----- Data listing

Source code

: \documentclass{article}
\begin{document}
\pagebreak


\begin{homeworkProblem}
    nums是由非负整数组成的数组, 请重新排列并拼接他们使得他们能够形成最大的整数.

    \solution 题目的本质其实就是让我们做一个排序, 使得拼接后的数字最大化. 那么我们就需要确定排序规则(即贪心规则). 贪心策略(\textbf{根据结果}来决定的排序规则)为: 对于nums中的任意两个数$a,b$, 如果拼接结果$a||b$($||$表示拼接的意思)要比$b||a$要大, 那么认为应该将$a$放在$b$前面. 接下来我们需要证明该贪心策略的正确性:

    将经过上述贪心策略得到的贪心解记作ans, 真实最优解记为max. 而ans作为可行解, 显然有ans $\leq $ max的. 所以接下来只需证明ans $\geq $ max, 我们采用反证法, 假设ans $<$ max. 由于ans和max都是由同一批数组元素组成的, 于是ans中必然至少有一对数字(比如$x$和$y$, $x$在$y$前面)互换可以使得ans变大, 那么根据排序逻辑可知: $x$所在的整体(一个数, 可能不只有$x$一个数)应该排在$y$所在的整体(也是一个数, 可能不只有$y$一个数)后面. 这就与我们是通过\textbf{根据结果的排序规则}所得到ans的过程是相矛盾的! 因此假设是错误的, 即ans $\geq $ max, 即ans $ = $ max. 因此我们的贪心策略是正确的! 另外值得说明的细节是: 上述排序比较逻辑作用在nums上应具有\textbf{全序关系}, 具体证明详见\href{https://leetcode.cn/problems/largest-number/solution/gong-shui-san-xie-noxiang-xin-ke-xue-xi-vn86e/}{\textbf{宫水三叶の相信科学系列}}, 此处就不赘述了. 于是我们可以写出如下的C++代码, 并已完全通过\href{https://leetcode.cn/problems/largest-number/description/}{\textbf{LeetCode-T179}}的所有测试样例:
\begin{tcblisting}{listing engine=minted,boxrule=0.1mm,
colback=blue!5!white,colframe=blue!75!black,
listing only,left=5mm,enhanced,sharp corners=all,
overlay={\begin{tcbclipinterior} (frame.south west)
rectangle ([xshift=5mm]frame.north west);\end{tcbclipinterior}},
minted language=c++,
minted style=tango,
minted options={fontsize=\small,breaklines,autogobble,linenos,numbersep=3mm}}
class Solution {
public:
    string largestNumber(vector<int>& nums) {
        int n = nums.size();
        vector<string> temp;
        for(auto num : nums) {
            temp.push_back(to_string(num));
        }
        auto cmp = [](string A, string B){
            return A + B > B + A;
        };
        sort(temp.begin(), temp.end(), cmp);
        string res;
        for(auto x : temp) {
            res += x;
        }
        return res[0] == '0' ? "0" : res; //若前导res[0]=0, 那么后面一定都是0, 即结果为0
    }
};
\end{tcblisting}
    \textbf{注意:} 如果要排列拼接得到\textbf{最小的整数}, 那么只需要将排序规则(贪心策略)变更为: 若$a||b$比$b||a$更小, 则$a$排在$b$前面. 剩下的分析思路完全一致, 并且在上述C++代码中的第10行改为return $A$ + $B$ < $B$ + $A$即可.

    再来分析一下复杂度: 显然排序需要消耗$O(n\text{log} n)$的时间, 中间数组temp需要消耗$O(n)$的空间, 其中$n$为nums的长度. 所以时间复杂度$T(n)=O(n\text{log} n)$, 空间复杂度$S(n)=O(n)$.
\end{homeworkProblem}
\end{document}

----------

Prompt>
Would you please return all lines from the listing above that contain "begin"?

Exercise result>
\begin{document}
\begin{homeworkProblem}
\begin{tcblisting}{listing engine=minted,boxrule=0.1mm,
overlay={\begin{tcbclipinterior} (frame.south west)
        sort(temp.begin(), temp.end(), cmp);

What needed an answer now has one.